If you can brave the crisp cold of November evenings, step outside sometime between now and Thanksgiving to get some star gazing done and look at some planets. There are five planets that are visible to the naked eye while Thanksgiving star gazing, depending on their positions. These planets are Mercury, Venus, Mars, Jupiter, and Saturn. Of the five, three are currently visible to the naked eye during a stargazing session, and only at certain times of the day.

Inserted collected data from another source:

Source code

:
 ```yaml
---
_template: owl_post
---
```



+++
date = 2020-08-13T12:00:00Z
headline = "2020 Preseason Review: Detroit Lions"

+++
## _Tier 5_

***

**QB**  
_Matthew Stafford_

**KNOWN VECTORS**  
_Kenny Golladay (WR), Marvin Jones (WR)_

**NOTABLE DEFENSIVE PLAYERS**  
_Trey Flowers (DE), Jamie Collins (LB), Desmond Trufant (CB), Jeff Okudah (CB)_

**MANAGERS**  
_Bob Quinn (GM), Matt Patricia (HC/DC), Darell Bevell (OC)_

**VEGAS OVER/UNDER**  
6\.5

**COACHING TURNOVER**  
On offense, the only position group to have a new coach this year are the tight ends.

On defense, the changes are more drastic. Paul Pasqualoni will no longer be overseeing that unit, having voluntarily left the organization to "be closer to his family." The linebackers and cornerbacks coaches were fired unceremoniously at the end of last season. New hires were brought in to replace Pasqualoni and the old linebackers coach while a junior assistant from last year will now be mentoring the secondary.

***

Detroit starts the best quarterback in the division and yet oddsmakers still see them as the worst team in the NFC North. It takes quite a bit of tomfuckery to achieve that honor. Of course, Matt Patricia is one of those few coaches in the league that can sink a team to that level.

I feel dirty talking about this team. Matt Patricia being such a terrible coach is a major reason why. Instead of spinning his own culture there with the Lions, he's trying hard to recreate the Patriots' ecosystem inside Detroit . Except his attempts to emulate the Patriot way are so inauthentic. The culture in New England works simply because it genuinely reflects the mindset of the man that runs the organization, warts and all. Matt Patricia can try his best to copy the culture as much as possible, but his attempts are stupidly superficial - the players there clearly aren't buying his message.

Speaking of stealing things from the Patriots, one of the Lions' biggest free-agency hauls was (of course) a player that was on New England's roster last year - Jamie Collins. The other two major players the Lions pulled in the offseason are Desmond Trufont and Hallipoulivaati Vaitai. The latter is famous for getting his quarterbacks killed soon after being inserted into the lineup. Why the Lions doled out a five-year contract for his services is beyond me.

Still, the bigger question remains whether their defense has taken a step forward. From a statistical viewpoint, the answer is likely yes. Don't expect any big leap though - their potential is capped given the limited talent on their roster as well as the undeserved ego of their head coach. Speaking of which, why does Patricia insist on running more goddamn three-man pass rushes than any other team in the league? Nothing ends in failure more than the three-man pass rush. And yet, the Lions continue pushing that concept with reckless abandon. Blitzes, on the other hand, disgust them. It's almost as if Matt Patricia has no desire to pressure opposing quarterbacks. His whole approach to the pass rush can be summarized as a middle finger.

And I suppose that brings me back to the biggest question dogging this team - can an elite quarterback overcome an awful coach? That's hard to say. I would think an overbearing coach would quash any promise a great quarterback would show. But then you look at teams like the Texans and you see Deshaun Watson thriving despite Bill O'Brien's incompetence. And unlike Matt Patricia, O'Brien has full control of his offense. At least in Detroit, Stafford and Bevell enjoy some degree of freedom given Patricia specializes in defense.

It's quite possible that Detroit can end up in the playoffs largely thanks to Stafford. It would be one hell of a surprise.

Also called the "Morning Star," Venus glimmers brightly at the end of the night and just before sunrise. Venus rises four hours before the end of the sun and is located around 30 degrees about the southeast horizon. Venus is the second planet from the sun and is the brightest object in the night sky after the moon. A layer of clouds made of sulfuric acid obscures the surface of the planet, and Venus' atmospheric pressure is 92 times greater than Earth's.

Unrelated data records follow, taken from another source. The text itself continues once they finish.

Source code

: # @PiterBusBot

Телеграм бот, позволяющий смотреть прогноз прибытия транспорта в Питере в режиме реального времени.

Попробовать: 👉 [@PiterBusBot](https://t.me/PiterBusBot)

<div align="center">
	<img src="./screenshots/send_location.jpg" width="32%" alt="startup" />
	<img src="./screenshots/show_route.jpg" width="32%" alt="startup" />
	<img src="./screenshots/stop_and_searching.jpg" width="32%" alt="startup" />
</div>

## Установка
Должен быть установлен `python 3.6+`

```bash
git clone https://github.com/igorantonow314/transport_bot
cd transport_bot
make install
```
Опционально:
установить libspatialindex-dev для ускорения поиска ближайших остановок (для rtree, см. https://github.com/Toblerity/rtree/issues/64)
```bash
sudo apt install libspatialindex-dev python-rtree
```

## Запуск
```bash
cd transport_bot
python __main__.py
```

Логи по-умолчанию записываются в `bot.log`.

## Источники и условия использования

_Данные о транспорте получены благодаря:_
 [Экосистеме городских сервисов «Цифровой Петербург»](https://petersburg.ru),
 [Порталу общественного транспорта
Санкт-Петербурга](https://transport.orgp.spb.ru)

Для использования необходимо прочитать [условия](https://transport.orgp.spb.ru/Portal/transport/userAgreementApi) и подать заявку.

During the later hours of the night and at dawn Mars becomes visible while Thanksgiving stargazing. The Red Planet is decorated by the brighter Jupiter and Venus which hang above it in the sky. It is significantly dimmer than the other two and has a reddish appearance. Mars is a terrestrial planet fourth from the sun with an atmosphere made mostly of carbon dioxide. The largest dust storms in the solar system can be found on The Red Planet.
Also in the period of time at the latter end of the evening and dawn, Jupiter can be found high in the southeast above Venus. Jupiter, the Gas Giant, is two and a half times bigger than all of the other planets in our solar system combined. It is the fifth planet from the sun and has 67 known moons. While Venus still trumps Jupiter's brightness by far, the Gas Giant comes in as the fourth brightest planet in the system.
Hidden from Sight
Mercury and Saturn won't reappear until December. Mercury is currently too close to the sun to be visible and will be passing behind the sun on November 17th. Saturn is also too near the sun to be visible and will pass behind it on November 30th. Saturn will be back in the morning sky in late December, while Mercury will be visible in the evening sky.
Forget Your Telescope
Leave your astronomy gear behind when you go out to take a look at Venus, Mars, and Jupiter. All you need is your open eyes and an open mind to appreciate the rather extraordinary view that the night skies have for you during some Thanksgiving stargazing.